2. Persons having dealings with necromancy.
(1) The principals in this. Those "who have familiar spirits," or demons attendant upon them and obedient to their calls. "Wizards," or wise ones, viz. to pry into the "depths of Satan "(verse 27). Such persons are accounted guilty of the highest crime, and were doomed to suffer death by stoning, without mercy.
(2) Their customers. Those who have recourse to such abandoned persons to discover things which it has not pleased God to reveal. Such pruriency into Divine mysteries is defiling (verse 6; chapter Leviticus 19:31).
(3) Those who would be sanctified by God must first sanctify themselves from these abominations. If they refuse to do this, God will sanctify himself of them by cutting them off (verses 6, 8).
3. Children who curse their parents.
(1) Those guilty of this irreverence must be woefully destitute of the fear of God (see chapter Leviticus 19:32). Our fathers according to the flesh are to us representatives of our Father in heaven.
(2) So heinous is this crime that it must be punished with death. There is no atonement for it. "His blood shall be upon him." He must be made himself the sacrifice for his sin. What an admonition to the fast youth of modern times!
4. Excesses in uncleanness.
(1) Death, in one form or another, is the penalty for the horrible crimes specified (verses 10-21). "Their blood shall be upon them;" "they shall be cut off from among their people;" "they shall bear their iniquity;" "they shall be stoned;" "they shall be burnt;" "they shall die childless."
(2) In this last the retribution must come speedily. Their cutting off out of the land of the living must be before any issue could come of their crime. It may also imply that any issue they may have already should be involved in the punishment of their sin (comp. Numbers 16:32; Joshua 7:24).
II. THE RESPONSIBILITY OF WITNESSES.
1. To withhold testimony against sin is to incur its guilt.
(1) It is here taken as complicity in the crime. He that "hides his eyes from the man" that giveth his seed to Moloch, so as to let him escape the hands of justice, is said to "commit whoredom with Moloch" (verses 4, 5). What a lesson is here to "peaceable" Christians who let swearers and other public offenders go unreproved!
(2) He that "hides his eyes," in this case, is visited with excommunication. For complicity in this gross idolatry, here described as "whoredom," God, as a jealous husband, gives his writing of divorcement. "I will set my face against that man,... and will cut him off from among his people." Not only is he expelled from the Church, but also from the nation, if not in addition doomed to suffer a violent death (comp. Leviticus 17:10; Leviticus 26:17; Jeremiah 44:11-14; Ezekiel 14:7-9; Ezekiel 15:7).

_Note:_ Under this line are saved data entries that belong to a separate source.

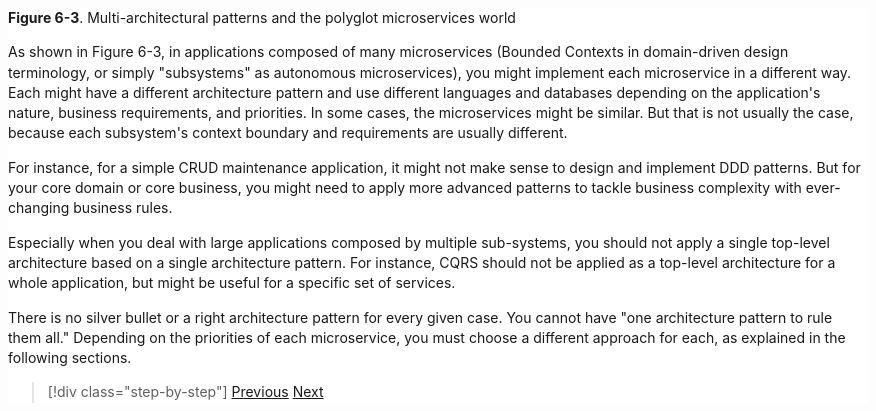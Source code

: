 **Figure 6-3**. Multi-architectural patterns and the polyglot microservices world

As shown in Figure 6-3, in applications composed of many microservices (Bounded Contexts in domain-driven design terminology, or simply "subsystems" as autonomous microservices), you might implement each microservice in a different way. Each might have a different architecture pattern and use different languages and databases depending on the application's nature, business requirements, and priorities. In some cases, the microservices might be similar. But that is not usually the case, because each subsystem's context boundary and requirements are usually different.

For instance, for a simple CRUD maintenance application, it might not make sense to design and implement DDD patterns. But for your core domain or core business, you might need to apply more advanced patterns to tackle business complexity with ever-changing business rules.

Especially when you deal with large applications composed by multiple sub-systems, you should not apply a single top-level architecture based on a single architecture pattern. For instance, CQRS should not be applied as a top-level architecture for a whole application, but might be useful for a specific set of services.

There is no silver bullet or a right architecture pattern for every given case. You cannot have "one architecture pattern to rule them all." Depending on the priorities of each microservice, you must choose a different approach for each, as explained in the following sections.

>[!div class="step-by-step"]
>[Previous](index.md)
>[Next](data-driven-crud-microservice.md)
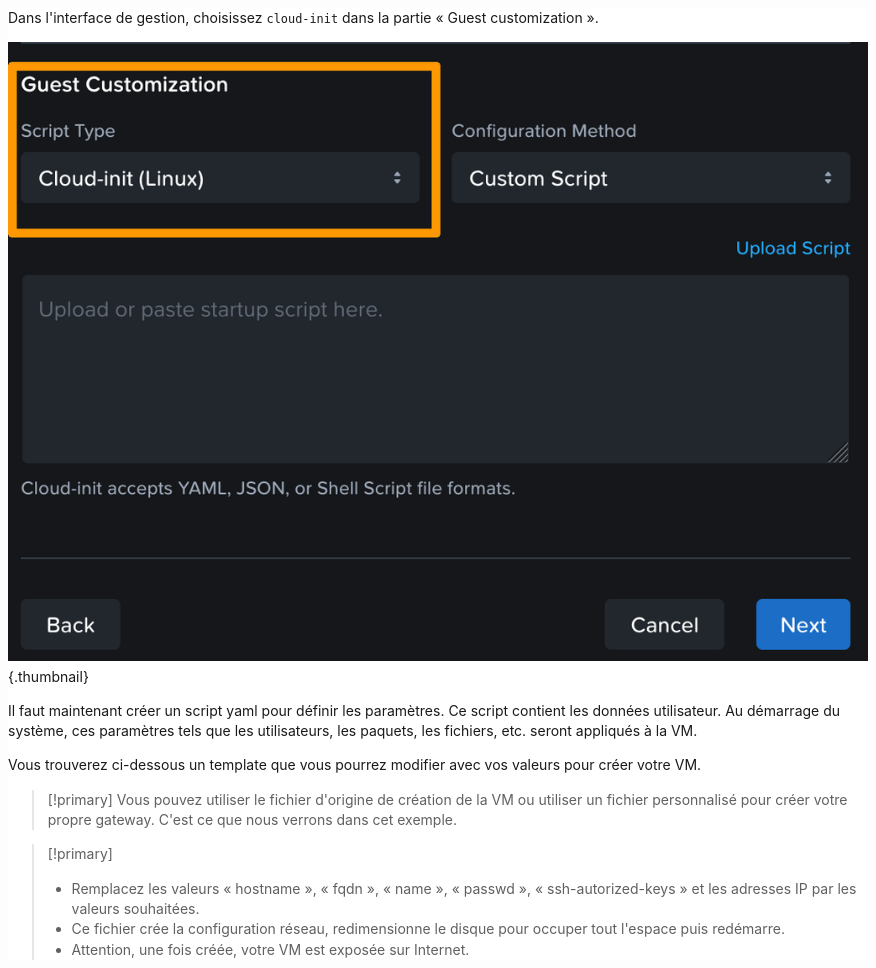 Dans l'interface de gestion, choisissez `cloud-init` dans la partie « Guest customization ».

![Guest customization](images/cloud-init.png){.thumbnail}

Il faut maintenant créer un script yaml pour définir les paramètres. Ce script contient les données utilisateur. Au démarrage du système, ces paramètres tels que les utilisateurs, les paquets, les fichiers, etc. seront appliqués à la VM.

Vous trouverez ci-dessous un template que vous pourrez modifier avec vos valeurs pour créer votre VM.

> [!primary]
> Vous pouvez utiliser le fichier d'origine de création de la VM ou utiliser un fichier personnalisé pour créer votre propre gateway. C'est ce que nous verrons dans cet exemple.
>

> [!primary]
>
> - Remplacez les valeurs « hostname », « fqdn », « name », « passwd », « ssh-autorized-keys » et les adresses IP par les valeurs souhaitées.
> - Ce fichier crée la configuration réseau, redimensionne le disque pour occuper tout l'espace puis redémarre.
> - Attention, une fois créée, votre VM est exposée sur Internet.
>

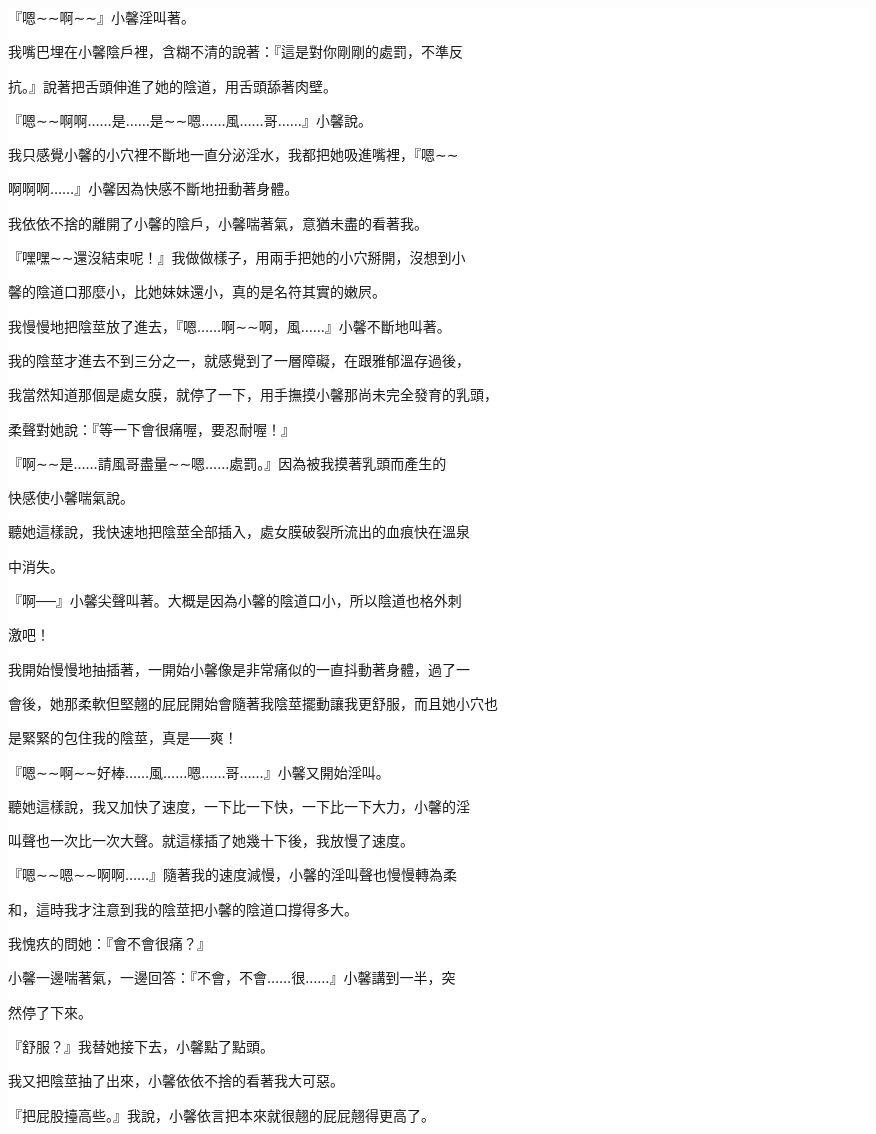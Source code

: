 『嗯∼∼啊∼∼』小馨淫叫著。

我嘴巴埋在小馨陰戶裡，含糊不清的說著：『這是對你剛剛的處罰，不準反

抗。』說著把舌頭伸進了她的陰道，用舌頭舔著肉壁。

『嗯∼∼啊啊……是……是∼∼嗯……風……哥……』小馨說。

我只感覺小馨的小穴裡不斷地一直分泌淫水，我都把她吸進嘴裡，『嗯∼∼

啊啊啊……』小馨因為快感不斷地扭動著身體。

我依依不捨的離開了小馨的陰戶，小馨喘著氣，意猶未盡的看著我。

『嘿嘿∼∼還沒結束呢！』我做做樣子，用兩手把她的小穴掰開，沒想到小

馨的陰道口那麼小，比她妹妹還小，真的是名符其實的嫩屄。

我慢慢地把陰莖放了進去，『嗯……啊∼∼啊，風……』小馨不斷地叫著。

我的陰莖才進去不到三分之一，就感覺到了一層障礙，在跟雅郁溫存過後，

我當然知道那個是處女膜，就停了一下，用手撫摸小馨那尚未完全發育的乳頭，

柔聲對她說：『等一下會很痛喔，要忍耐喔！』

『啊∼∼是……請風哥盡量∼∼嗯……處罰。』因為被我摸著乳頭而產生的

快感使小馨喘氣說。

聽她這樣說，我快速地把陰莖全部插入，處女膜破裂所流出的血痕快在溫泉

中消失。

『啊──』小馨尖聲叫著。大概是因為小馨的陰道口小，所以陰道也格外刺

激吧！

我開始慢慢地抽插著，一開始小馨像是非常痛似的一直抖動著身體，過了一

會後，她那柔軟但堅翹的屁屁開始會隨著我陰莖擺動讓我更舒服，而且她小穴也

是緊緊的包住我的陰莖，真是──爽！

『嗯∼∼啊∼∼好棒……風……嗯……哥……』小馨又開始淫叫。

聽她這樣說，我又加快了速度，一下比一下快，一下比一下大力，小馨的淫

叫聲也一次比一次大聲。就這樣插了她幾十下後，我放慢了速度。

『嗯∼∼嗯∼∼啊啊……』隨著我的速度減慢，小馨的淫叫聲也慢慢轉為柔

和，這時我才注意到我的陰莖把小馨的陰道口撐得多大。

我愧疚的問她：『會不會很痛？』

小馨一邊喘著氣，一邊回答：『不會，不會……很……』小馨講到一半，突

然停了下來。

『舒服？』我替她接下去，小馨點了點頭。

我又把陰莖抽了出來，小馨依依不捨的看著我大可惡。

『把屁股擡高些。』我說，小馨依言把本來就很翹的屁屁翹得更高了。
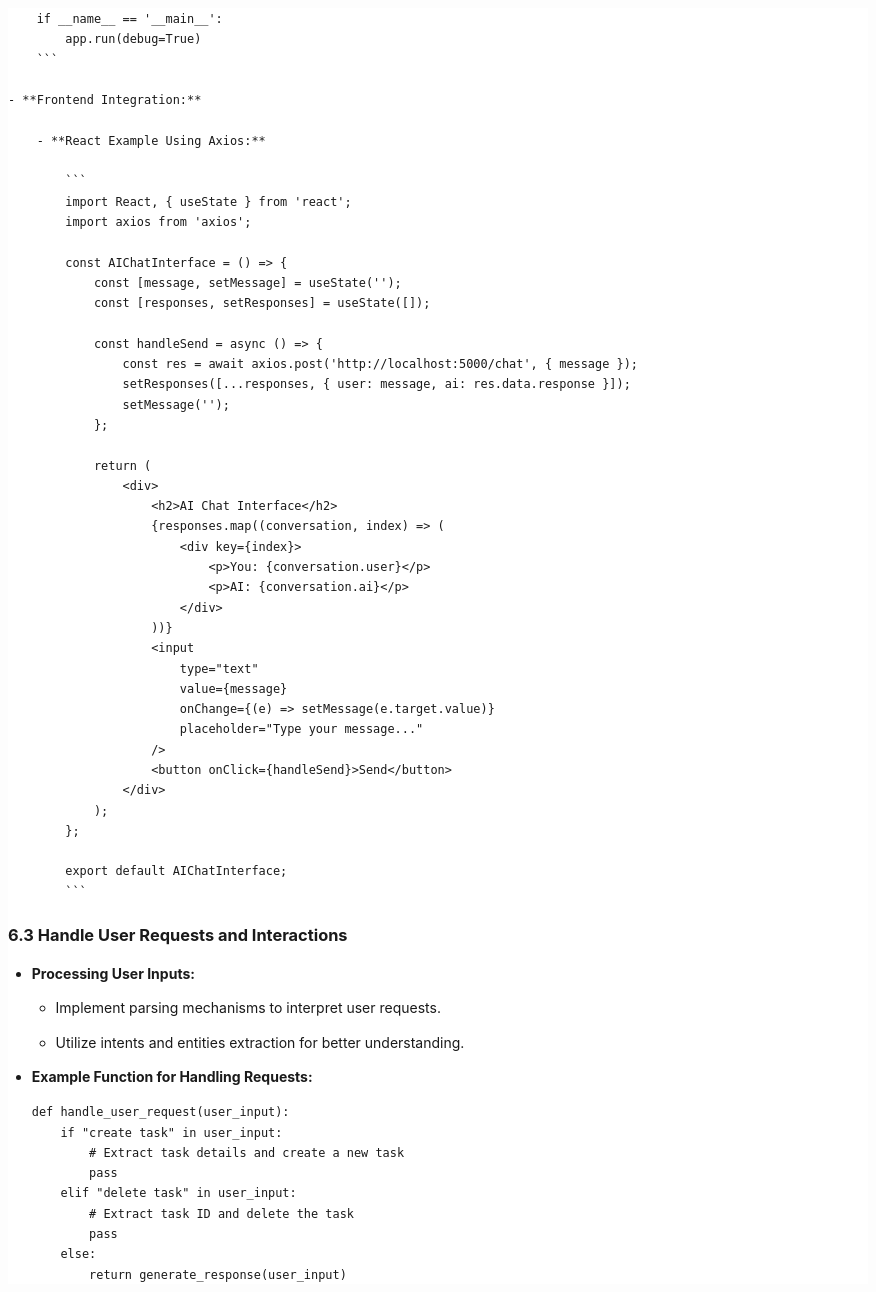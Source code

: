         if __name__ == '__main__':
            app.run(debug=True)
        ```
        
    - **Frontend Integration:**
        
        - **React Example Using Axios:**
            
            ```
            import React, { useState } from 'react';
            import axios from 'axios';
            
            const AIChatInterface = () => {
                const [message, setMessage] = useState('');
                const [responses, setResponses] = useState([]);
            
                const handleSend = async () => {
                    const res = await axios.post('http://localhost:5000/chat', { message });
                    setResponses([...responses, { user: message, ai: res.data.response }]);
                    setMessage('');
                };
            
                return (
                    <div>
                        <h2>AI Chat Interface</h2>
                        {responses.map((conversation, index) => (
                            <div key={index}>
                                <p>You: {conversation.user}</p>
                                <p>AI: {conversation.ai}</p>
                            </div>
                        ))}
                        <input
                            type="text"
                            value={message}
                            onChange={(e) => setMessage(e.target.value)}
                            placeholder="Type your message..."
                        />
                        <button onClick={handleSend}>Send</button>
                    </div>
                );
            };
            
            export default AIChatInterface;
            ```
            

### 6.3 Handle User Requests and Interactions

- **Processing User Inputs:**
    
    - Implement parsing mechanisms to interpret user requests.
        
    - Utilize intents and entities extraction for better understanding.
        
- **Example Function for Handling Requests:**
    
    ```
    def handle_user_request(user_input):
        if "create task" in user_input:
            # Extract task details and create a new task
            pass
        elif "delete task" in user_input:
            # Extract task ID and delete the task
            pass
        else:
            return generate_response(user_input)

(3) For this culpable want of zeal for the honour of God, the tacit accomplice in the abominations of Molech involves also his family in his punishment (verse 5). How many illustrations of this principle have we in the history of the kings! (see Exodus 20:7). Sin is a desperate evil, and requires a strong hand to deal with it.
2. The testimony against sin is a sanctification to the witness (verses 7, 8).
(1) The faithful witness thereby sanctifies himself.
(a) He clears himself of all complicity.
(b) He approves himself to God as zealous for his truth, purity, and honour.
(c) He fulfils the part of a true patriot; for nations are exalted by righteousness and ruined by crime. Public duty may cost us inconvenience, but it must not be neglected.
(2) He is sanctified by the Lord (verse 8). God will honour them that honour him.
(a) He will bring them to dwell in the land (verse 22). This possession was the earnest of the better Canaan. It was a "land flowing with milk and honey."
(b) He will watch over them as a proprietor over precious treasure. "They shall be mine" (verse 26; Exodus 19:5, 6; Deuteronomy 7:6; Psalm 135:4). "Blessed are the people whose God is the Lord." - J.A.M.